Die spezifischen Herausforderungen der Arbeit an alten, komplexen Systemen werden dabei häufig vernachlässigt. Die Frage, wie sich diese Dispositionen gegenüber LLMs zukünftig entwickeln werden, ist offen. Es ist denkbar, dass sich KI-Technologien weiter spezialisieren und auch in der Wartung von Legacy-Systemen hilfreiche Werkzeuge bieten können. Hierbei könnten Kombinationen aus klassischen AST-basierten Werkzeugen (Abstract Syntax Tree) und KI-gestützten Methoden neue Wege eröffnen, um präzise Refaktorierungen und tiefgreifendere Änderungen zu unterstützen.
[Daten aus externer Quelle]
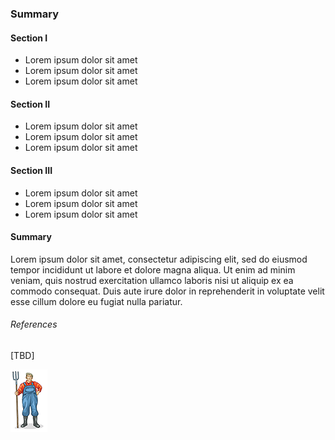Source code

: ### Summary

#### Section I

* Lorem ipsum dolor sit amet
* Lorem ipsum dolor sit amet
* Lorem ipsum dolor sit amet

#### Section II

* Lorem ipsum dolor sit amet
* Lorem ipsum dolor sit amet
* Lorem ipsum dolor sit amet

#### Section III

* Lorem ipsum dolor sit amet
* Lorem ipsum dolor sit amet
* Lorem ipsum dolor sit amet

#### Summary

Lorem ipsum dolor sit amet, consectetur adipiscing elit, sed do eiusmod tempor incididunt ut labore et dolore magna aliqua. Ut enim ad minim veniam, quis nostrud exercitation ullamco laboris nisi ut aliquip ex ea commodo consequat. Duis aute irure dolor in reprehenderit in voluptate velit esse cillum dolore eu fugiat nulla pariatur.

###### References

[TBD]
 
![](img/farmera.png) 
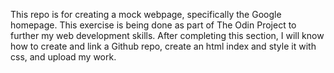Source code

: This repo is for creating a mock webpage, specifically the Google homepage.
This exercise is being done as part of The Odin Project to further my web development skills.
After completing this section, I will know how to create and link a Github repo, create an html index and style it with css, and upload my work. 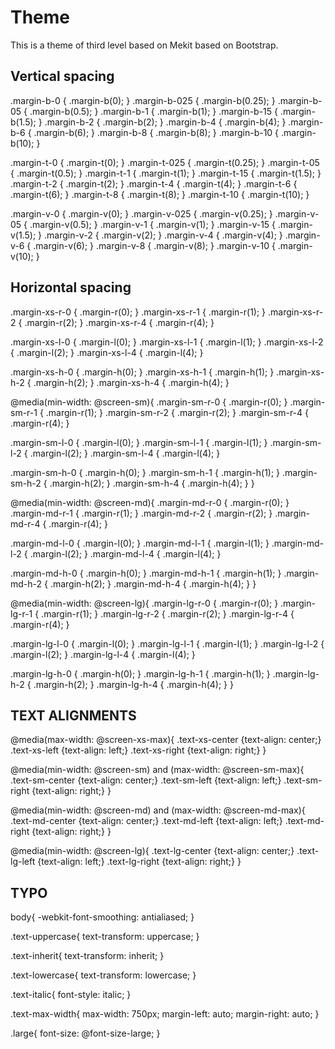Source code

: Theme
=====
This is a theme of third level based on Mekit based on Bootstrap.


Vertical spacing
----------------
.margin-b-0   { .margin-b(0);    }
.margin-b-025 { .margin-b(0.25); }
.margin-b-05  { .margin-b(0.5);  }
.margin-b-1   { .margin-b(1);    }
.margin-b-15  { .margin-b(1.5);  }
.margin-b-2   { .margin-b(2);    }
.margin-b-4   { .margin-b(4);    }
.margin-b-6   { .margin-b(6);    }
.margin-b-8   { .margin-b(8);    }
.margin-b-10  { .margin-b(10);   }

.margin-t-0   { .margin-t(0);    }
.margin-t-025 { .margin-t(0.25); }
.margin-t-05  { .margin-t(0.5);  }
.margin-t-1   { .margin-t(1);    }
.margin-t-15  { .margin-t(1.5);  }
.margin-t-2   { .margin-t(2);    }
.margin-t-4   { .margin-t(4);    }
.margin-t-6   { .margin-t(6);    }
.margin-t-8   { .margin-t(8);    }
.margin-t-10  { .margin-t(10);   }

.margin-v-0   { .margin-v(0);    }
.margin-v-025 { .margin-v(0.25); }
.margin-v-05  { .margin-v(0.5);  }
.margin-v-1   { .margin-v(1);    }
.margin-v-15  { .margin-v(1.5);  }
.margin-v-2   { .margin-v(2);    }
.margin-v-4   { .margin-v(4);    }
.margin-v-6   { .margin-v(6);    }
.margin-v-8   { .margin-v(8);    }
.margin-v-10  { .margin-v(10);   }


Horizontal spacing
-------------------
.margin-xs-r-0 { .margin-r(0); }
.margin-xs-r-1 { .margin-r(1); }
.margin-xs-r-2 { .margin-r(2); }
.margin-xs-r-4 { .margin-r(4); }

.margin-xs-l-0 { .margin-l(0); }
.margin-xs-l-1 { .margin-l(1); }
.margin-xs-l-2 { .margin-l(2); }
.margin-xs-l-4 { .margin-l(4); }

.margin-xs-h-0 { .margin-h(0); }
.margin-xs-h-1 { .margin-h(1); }
.margin-xs-h-2 { .margin-h(2); }
.margin-xs-h-4 { .margin-h(4); }

@media(min-width: @screen-sm){
  .margin-sm-r-0 { .margin-r(0); }
  .margin-sm-r-1 { .margin-r(1); }
  .margin-sm-r-2 { .margin-r(2); }
  .margin-sm-r-4 { .margin-r(4); }

  .margin-sm-l-0 { .margin-l(0); }
  .margin-sm-l-1 { .margin-l(1); }
  .margin-sm-l-2 { .margin-l(2); }
  .margin-sm-l-4 { .margin-l(4); }

  .margin-sm-h-0 { .margin-h(0); }
  .margin-sm-h-1 { .margin-h(1); }
  .margin-sm-h-2 { .margin-h(2); }
  .margin-sm-h-4 { .margin-h(4); }
}

@media(min-width: @screen-md){
  .margin-md-r-0 { .margin-r(0); }
  .margin-md-r-1 { .margin-r(1); }
  .margin-md-r-2 { .margin-r(2); }
  .margin-md-r-4 { .margin-r(4); }

  .margin-md-l-0 { .margin-l(0); }
  .margin-md-l-1 { .margin-l(1); }
  .margin-md-l-2 { .margin-l(2); }
  .margin-md-l-4 { .margin-l(4); }

  .margin-md-h-0 { .margin-h(0); }
  .margin-md-h-1 { .margin-h(1); }
  .margin-md-h-2 { .margin-h(2); }
  .margin-md-h-4 { .margin-h(4); }
}

@media(min-width: @screen-lg){
  .margin-lg-r-0 { .margin-r(0); }
  .margin-lg-r-1 { .margin-r(1); }
  .margin-lg-r-2 { .margin-r(2); }
  .margin-lg-r-4 { .margin-r(4); }

  .margin-lg-l-0 { .margin-l(0); }
  .margin-lg-l-1 { .margin-l(1); }
  .margin-lg-l-2 { .margin-l(2); }
  .margin-lg-l-4 { .margin-l(4); }

  .margin-lg-h-0 { .margin-h(0); }
  .margin-lg-h-1 { .margin-h(1); }
  .margin-lg-h-2 { .margin-h(2); }
  .margin-lg-h-4 { .margin-h(4); }
}

TEXT ALIGNMENTS
----------------

@media(max-width: @screen-xs-max){
  .text-xs-center {text-align: center;}
  .text-xs-left   {text-align: left;}
  .text-xs-right  {text-align: right;}
}

@media(min-width: @screen-sm) and (max-width: @screen-sm-max){
  .text-sm-center {text-align: center;}
  .text-sm-left   {text-align: left;}
  .text-sm-right  {text-align: right;}
}

@media(min-width: @screen-md) and (max-width: @screen-md-max){
  .text-md-center {text-align: center;}
  .text-md-left   {text-align: left;}
  .text-md-right  {text-align: right;}
}

@media(min-width: @screen-lg){
  .text-lg-center {text-align: center;}
  .text-lg-left   {text-align: left;}
  .text-lg-right  {text-align: right;}
}



TYPO
----
body{
  -webkit-font-smoothing: antialiased;
}

.text-uppercase{
  text-transform: uppercase;
}

.text-inherit{
  text-transform: inherit;
}

.text-lowercase{
  text-transform: lowercase;
}

.text-italic{
  font-style: italic;
}

.text-max-width{
  max-width: 750px;
  margin-left: auto;
  margin-right: auto;
}

.large{
  font-size: @font-size-large;
}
Krycho betont jedoch, dass das Vermitteln dieser Denkweise an Menschen eine weitere große Herausforderung darstellt, bei der Menschen immer noch eine unverzichtbare Rolle spielen.
Die Diskussion um die Rolle von LLMs in der Softwareentwicklung ist somit eng mit der beruflichen Geschichte und den Erwartungen der Entwickler verflochten. Es zeigt sich, dass eine pauschale Bewertung der Technologie nicht zielführend ist. Vielmehr bedarf es einer differenzierten Betrachtung, die die jeweiligen Arbeitskontexte und die Art der Softwareprojekte berücksichtigt. Von zentraler Bedeutung scheint dabei die Balance zwischen der Automatisierung durch KI und der Notwendigkeit menschlichen Verständnisses und Teamzusammenarbeit zu sein. Die Fähigkeit, gemeinsam komplexe Probleme zu lösen und dabei die historische Entwicklung von Software zu respektieren, ist eine Qualität, die noch lange Zeit durch Technologie allein nicht ersetzt werden kann.